Less disappointing news than feared on Tuesday from the wind divisions of GE and Siemens Energy helped send Vestas shares to the top of the Danish stock market on Wednesday with a plus of 2.7% to 198.66.

However, the increase should also be seen in the light of the fact that the Vestas share, which peaked at DKK 219.15 on the first trading day of the year, has been sent backwards before recovering this week, Jacob Pedersen, Head of Equity Research at Sydbank, tells Marketwire.

”We have just received reports from two of Vestas’ competitors, and none of them have disappointed as such. That’s new in this industry. The negative news is about to turn around now,” says Jacob Pedersen, referring to the challenges that have characterized the entire industry in recent years – and affected not least GE and Siemens Energy’s wind turbine company, Siemens Gamesa, but also Vestas.

”This mini-comeback also comes after Vestas fell back somewhat at the beginning of the year. The rapid fall in a short time is of course also part of the reason why the share price rises when there is good news,” adds Jacob Pedersen.

Vestas’ share price rose sharply towards the turn of the year on the back of a strong order intake, but as investors could subsequently also see that many of the orders are only for installation after 2024, this ”took the air out of the share price” at the beginning of the year, the analyst believes.

Tuesday’s report from GE again showed a large loss in the division that includes the wind turbine activities, but perhaps the most conspicuous fallout from the report compared to Vestas was that the company expects high single-digit margins in 2024 in its onshore wind turbine business.

Later on Tuesday, Siemens Energy released preliminary figures for the first quarter of its odd fiscal year, reporting a loss before special items in the troubled wind turbine company Siemens Gamesa of 426 million euros, which was better than the minus of 759 million euros in the same quarter last year – and better than analyst expectations of minus 576 million euros.

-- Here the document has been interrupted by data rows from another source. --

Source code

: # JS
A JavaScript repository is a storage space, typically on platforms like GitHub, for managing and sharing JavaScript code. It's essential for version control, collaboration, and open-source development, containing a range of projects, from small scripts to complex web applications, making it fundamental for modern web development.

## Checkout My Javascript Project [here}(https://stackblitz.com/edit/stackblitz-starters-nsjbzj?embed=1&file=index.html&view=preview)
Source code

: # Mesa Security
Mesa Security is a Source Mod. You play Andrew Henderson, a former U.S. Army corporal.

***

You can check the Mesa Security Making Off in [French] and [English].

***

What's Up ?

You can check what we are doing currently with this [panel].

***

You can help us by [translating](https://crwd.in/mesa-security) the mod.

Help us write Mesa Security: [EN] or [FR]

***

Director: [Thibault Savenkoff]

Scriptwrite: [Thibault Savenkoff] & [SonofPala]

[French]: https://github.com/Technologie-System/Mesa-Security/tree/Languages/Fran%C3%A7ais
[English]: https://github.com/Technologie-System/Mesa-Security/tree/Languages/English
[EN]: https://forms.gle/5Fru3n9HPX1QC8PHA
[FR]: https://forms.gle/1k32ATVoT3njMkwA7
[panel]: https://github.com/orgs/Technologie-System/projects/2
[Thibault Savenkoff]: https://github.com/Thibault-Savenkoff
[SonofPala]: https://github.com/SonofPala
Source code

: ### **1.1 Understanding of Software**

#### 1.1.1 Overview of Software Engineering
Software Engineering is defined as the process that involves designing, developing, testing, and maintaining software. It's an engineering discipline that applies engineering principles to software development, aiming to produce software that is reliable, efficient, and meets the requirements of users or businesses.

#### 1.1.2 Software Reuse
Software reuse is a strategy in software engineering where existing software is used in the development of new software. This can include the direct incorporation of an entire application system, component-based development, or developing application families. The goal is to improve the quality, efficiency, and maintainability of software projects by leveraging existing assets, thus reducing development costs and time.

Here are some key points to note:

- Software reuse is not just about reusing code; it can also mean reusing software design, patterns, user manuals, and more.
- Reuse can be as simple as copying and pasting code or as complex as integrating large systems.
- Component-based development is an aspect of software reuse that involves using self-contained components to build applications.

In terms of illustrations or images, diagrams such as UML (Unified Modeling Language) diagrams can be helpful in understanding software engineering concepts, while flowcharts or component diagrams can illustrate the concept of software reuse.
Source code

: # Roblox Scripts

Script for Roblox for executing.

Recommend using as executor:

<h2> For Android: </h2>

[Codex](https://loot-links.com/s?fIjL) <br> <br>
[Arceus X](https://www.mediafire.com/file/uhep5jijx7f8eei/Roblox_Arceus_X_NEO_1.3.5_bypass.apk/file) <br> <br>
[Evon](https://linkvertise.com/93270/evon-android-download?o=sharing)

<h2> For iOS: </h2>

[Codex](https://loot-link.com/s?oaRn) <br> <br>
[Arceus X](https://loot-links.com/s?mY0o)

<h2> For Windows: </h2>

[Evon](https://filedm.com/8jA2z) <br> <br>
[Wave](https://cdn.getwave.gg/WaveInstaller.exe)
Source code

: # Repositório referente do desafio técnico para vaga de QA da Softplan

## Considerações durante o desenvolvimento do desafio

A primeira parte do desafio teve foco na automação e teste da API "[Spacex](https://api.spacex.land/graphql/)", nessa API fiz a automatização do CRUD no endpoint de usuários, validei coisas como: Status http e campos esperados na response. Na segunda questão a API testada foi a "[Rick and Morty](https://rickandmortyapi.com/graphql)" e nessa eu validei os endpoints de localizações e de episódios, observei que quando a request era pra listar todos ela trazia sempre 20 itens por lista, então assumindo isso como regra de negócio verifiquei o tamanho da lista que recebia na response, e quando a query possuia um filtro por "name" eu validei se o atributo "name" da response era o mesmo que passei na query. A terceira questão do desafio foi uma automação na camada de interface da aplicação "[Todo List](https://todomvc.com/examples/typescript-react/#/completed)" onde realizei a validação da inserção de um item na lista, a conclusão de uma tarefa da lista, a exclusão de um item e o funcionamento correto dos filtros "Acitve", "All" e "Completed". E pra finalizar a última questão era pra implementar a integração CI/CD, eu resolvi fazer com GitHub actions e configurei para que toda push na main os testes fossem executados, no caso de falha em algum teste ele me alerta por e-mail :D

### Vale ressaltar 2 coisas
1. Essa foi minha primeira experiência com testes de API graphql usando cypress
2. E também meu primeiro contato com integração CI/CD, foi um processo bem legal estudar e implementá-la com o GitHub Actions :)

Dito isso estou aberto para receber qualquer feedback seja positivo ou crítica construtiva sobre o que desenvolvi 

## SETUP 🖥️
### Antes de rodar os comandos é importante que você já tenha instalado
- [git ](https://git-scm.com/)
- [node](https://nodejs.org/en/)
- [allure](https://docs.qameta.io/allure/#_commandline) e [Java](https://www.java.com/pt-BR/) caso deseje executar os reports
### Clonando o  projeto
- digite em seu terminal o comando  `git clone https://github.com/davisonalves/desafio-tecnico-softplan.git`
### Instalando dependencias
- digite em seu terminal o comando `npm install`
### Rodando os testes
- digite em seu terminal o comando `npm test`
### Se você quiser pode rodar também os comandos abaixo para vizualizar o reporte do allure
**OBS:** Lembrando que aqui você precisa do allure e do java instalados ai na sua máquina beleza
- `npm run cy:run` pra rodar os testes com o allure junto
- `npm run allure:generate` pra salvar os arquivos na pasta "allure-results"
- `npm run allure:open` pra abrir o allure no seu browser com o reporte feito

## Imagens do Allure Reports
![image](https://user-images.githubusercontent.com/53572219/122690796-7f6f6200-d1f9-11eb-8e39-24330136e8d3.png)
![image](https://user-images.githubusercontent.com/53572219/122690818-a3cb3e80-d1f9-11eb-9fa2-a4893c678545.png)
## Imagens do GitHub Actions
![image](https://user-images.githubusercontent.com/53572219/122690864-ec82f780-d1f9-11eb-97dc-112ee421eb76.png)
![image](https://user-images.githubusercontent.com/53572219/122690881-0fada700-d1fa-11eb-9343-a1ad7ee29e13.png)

”In recent years, we have become accustomed to negative surprises from Vestas’ competitors. Vestas hasn’t done very well during that period, but the competitors’ woes have also affected the Vestas share and the sentiment in the wind industry in general.”

”Now we suddenly have a quarter where – even though the financial figures do not look good – there is a positive tone, especially with GE’s expectations of positive earnings in the onshore wind business in 2024. This tells us a little about how far they have come in terms of pushing prices up to a level where they can make money,” says Jacob Pedersen.

However, he attributes Siemens Gamesa’s better-than-expected earnings in the quarter to more accruals, and he notes that the company maintains its expectations for the loss for the full financial year.